What you will do :: Below are records. Find each line in them that holds the word "step" and copy it.

Stored data entries
----

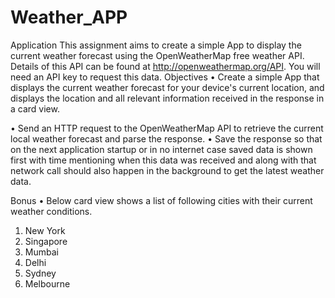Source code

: # Weather_APP
Application
This assignment aims to create a simple App to display the current weather forecast using the OpenWeatherMap free weather API.  Details of this API can be found at http://openweathermap.org/API.   You will need an API key to request this data.
Objectives
• Create a simple App that displays the current weather forecast for your device's current location, and displays the location and all relevant information received in the response in a card view.

 • Send an HTTP request to the OpenWeatherMap API to retrieve the current local weather forecast and parse the response.
• Save the response so that on the next application startup or in no internet case saved data is shown first with time mentioning when this data was received and along with that network call should also happen in the background to get the latest weather data.


 Bonus
• Below card view shows a list of following cities with their current weather conditions.

 1. New York
 2. Singapore
 3. Mumbai
 4. Delhi
 5. Sydney
 6. Melbourne
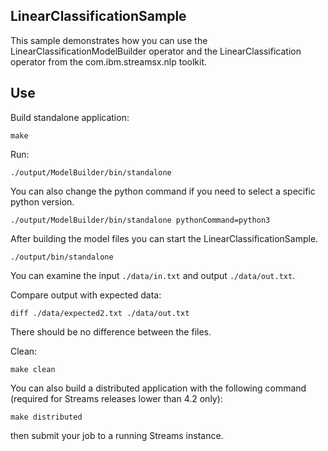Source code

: ## LinearClassificationSample

This sample demonstrates how you can use the LinearClassificationModelBuilder operator and the LinearClassification operator from the com.ibm.streamsx.nlp toolkit.

## Use

Build standalone application:

`make`

Run:

`./output/ModelBuilder/bin/standalone`

You can also change the python command if you need to select a specific python version.

`./output/ModelBuilder/bin/standalone pythonCommand=python3`

After building the model files you can start the LinearClassificationSample.

`./output/bin/standalone`

You can examine the input `./data/in.txt` and output `./data/out.txt`.

Compare output with expected data:

`diff ./data/expected2.txt ./data/out.txt`

There should be no difference between the files.

Clean:

`make clean`

You can also build a distributed application with the following command (required for Streams releases lower than 4.2 only):

`make distributed`

then submit your job to a running Streams instance.
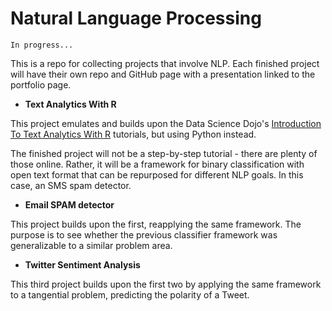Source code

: # Natural Language Processing

`In progress...`

This is a repo for collecting projects that involve NLP. Each finished project will have their own repo and GitHub page with a presentation linked to the portfolio page.

- **Text Analytics With R**

This project emulates and builds upon the Data Science Dojo's [Introduction To Text Analytics With R](https://github.com/BigBangData/IntroToTextAnalyticsWithR) tutorials, but using Python instead.

The finished project will not be a step-by-step tutorial - there are plenty of those online. Rather, it will be a framework for binary classification with open text format that can be repurposed for different NLP goals. In this case, an SMS spam detector.

- **Email SPAM detector**

This project builds upon the first, reapplying the same framework. The purpose is to see whether the previous classifier framework was generalizable to a similar problem area.

- **Twitter Sentiment Analysis** 

This third project builds upon the first two by applying the same framework to a tangential problem, predicting the polarity of a Tweet.
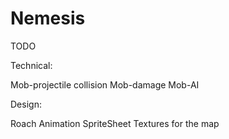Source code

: Nemesis
=======

TODO

Technical:

Mob-projectile collision
Mob-damage
Mob-AI

Design:

Roach Animation SpriteSheet
Textures for the map

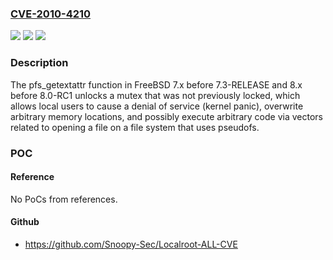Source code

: ### [CVE-2010-4210](https://cve.mitre.org/cgi-bin/cvename.cgi?name=CVE-2010-4210)
![](https://img.shields.io/static/v1?label=Product&message=n%2Fa&color=blue)
![](https://img.shields.io/static/v1?label=Version&message=n%2Fa&color=blue)
![](https://img.shields.io/static/v1?label=Vulnerability&message=n%2Fa&color=brighgreen)

### Description

The pfs_getextattr function in FreeBSD 7.x before 7.3-RELEASE and 8.x before 8.0-RC1 unlocks a mutex that was not previously locked, which allows local users to cause a denial of service (kernel panic), overwrite arbitrary memory locations, and possibly execute arbitrary code via vectors related to opening a file on a file system that uses pseudofs.

### POC

#### Reference
No PoCs from references.

#### Github
- https://github.com/Snoopy-Sec/Localroot-ALL-CVE

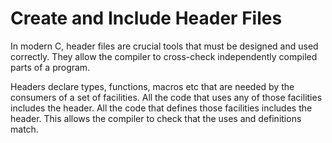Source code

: # Create and Include Header Files

In modern C, header files are crucial tools that must be designed and used correctly.  They allow the compiler to cross-check independently compiled parts of a program.

Headers declare types, functions, macros etc that are needed by the consumers of a set of facilities.
All the code that uses any of those facilities includes the header.
All the code that defines those facilities includes the header.
This allows the compiler to check that the uses and definitions match.

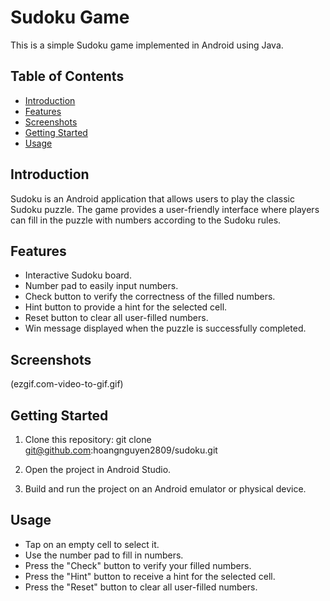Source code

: # Sudoku Game

This is a simple Sudoku game implemented in Android using Java.

## Table of Contents

- [Introduction](#introduction)
- [Features](#features)
- [Screenshots](#screenshots)
- [Getting Started](#getting-started)
- [Usage](#usage)

## Introduction

Sudoku is an Android application that allows users to play the classic Sudoku puzzle. The game provides a user-friendly interface where players can fill in the puzzle with numbers according to the Sudoku rules.

## Features

- Interactive Sudoku board.
- Number pad to easily input numbers.
- Check button to verify the correctness of the filled numbers.
- Hint button to provide a hint for the selected cell.
- Reset button to clear all user-filled numbers.
- Win message displayed when the puzzle is successfully completed.

## Screenshots

(ezgif.com-video-to-gif.gif)
## Getting Started

1. Clone this repository:
   git clone git@github.com:hoangnguyen2809/sudoku.git

2. Open the project in Android Studio.
3. Build and run the project on an Android emulator or physical device.


## Usage

- Tap on an empty cell to select it.
- Use the number pad to fill in numbers.
- Press the "Check" button to verify your filled numbers.
- Press the "Hint" button to receive a hint for the selected cell.
- Press the "Reset" button to clear all user-filled numbers.

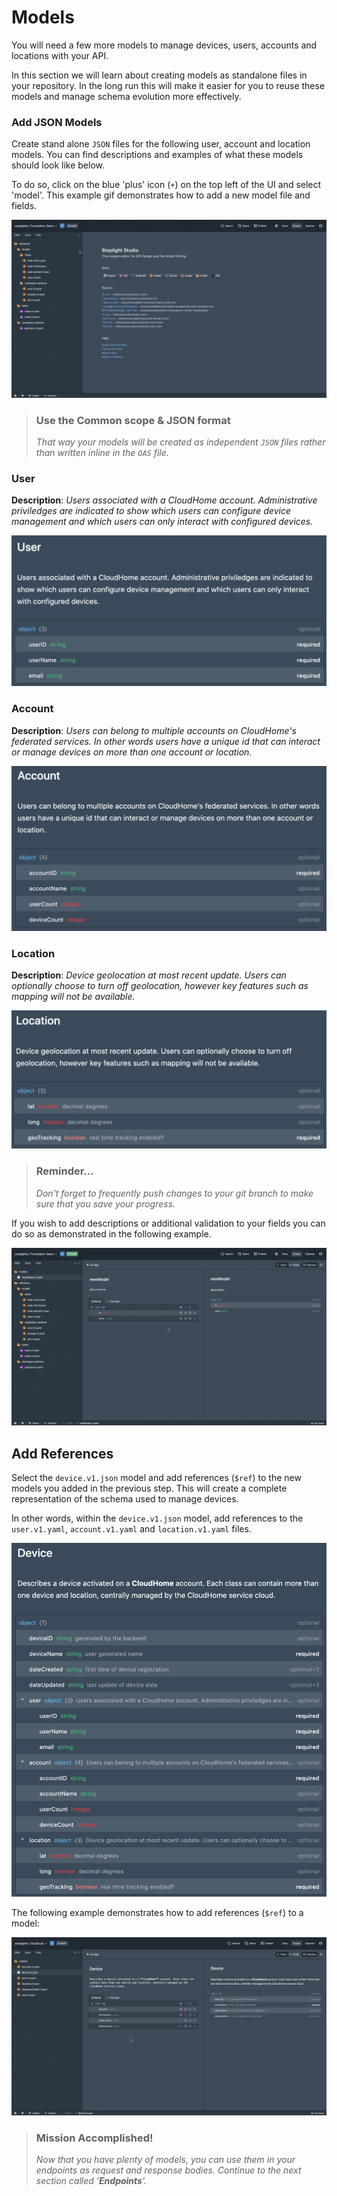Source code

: # Models

You will need a few more models to manage devices, users, accounts and locations with your API. 

In this section we will learn about creating models as standalone files in your repository. In the long run this will make it easier for you to reuse these models and manage schema evolution more effectively.

### Add JSON Models
Create stand alone `JSON` files for the following user, account and location models. You can find descriptions and examples of what these models should look like below.

To do so, click on the blue 'plus' icon (`+`) on the top left of the UI and select 'model'. This example gif demonstrates how to add a new model file and fields.

![add model](../../assets/images/addModel.gif)

<!-- theme: warning -->
> ### Use the Common scope & JSON format
>*That way your models will be created as independent *`JSON`* files rather than written inline in the *`OAS`* file.*

### User
**Description**: *Users associated with a CloudHome account. Administrative priviledges are indicated to show which users can configure device management and which users can only interact with configured devices.*

![user model](../../assets/images/user.png)

### Account
**Description**: *Users can belong to multiple accounts on CloudHome's federated services. In other words users have a unique id that can interact or manage devices on more than one account or location.*

![account model](../../assets/images/account.png)

### Location
**Description**: *Device geolocation at most recent update. Users can optionally choose to turn off geolocation, however key features such as mapping will not be available.*

![location model](../../assets/images/location.png)


<!-- theme: info -->

> ### Reminder...
>
> *Don't forget to frequently push changes to your git branch to make sure that you save your progress.*

If you wish to add descriptions or additional validation to your fields you can do so as demonstrated in the following example.

![model properties](../../assets/images/modelProps.gif)

## Add References
Select the `device.v1.json` model and add references (`$ref`) to the new models you added in the previous step. This will create a complete representation of the schema used to manage devices. 

In other words, within the `device.v1.json` model, add references to the `user.v1.yaml`, `account.v1.yaml` and `location.v1.yaml` files.

![devices](../../assets/images/device.png)

The following example demonstrates how to add references (`$ref`) to a model:

![add references](../../assets/images/addRefs.gif)

<!-- theme: success -->

> ### Mission Accomplished!
>
>*Now that you have plenty of models, you can use them in your endpoints as request and response bodies. Continue to the next section called '**Endpoints**'.*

----

Written response ::
The finished project will not be a step-by-step tutorial - there are plenty of those online. Rather, it will be a framework for binary classification with open text format that can be repurposed for different NLP goals. In this case, an SMS spam detector.
Select the `device.v1.json` model and add references (`$ref`) to the new models you added in the previous step. This will create a complete representation of the schema used to manage devices. 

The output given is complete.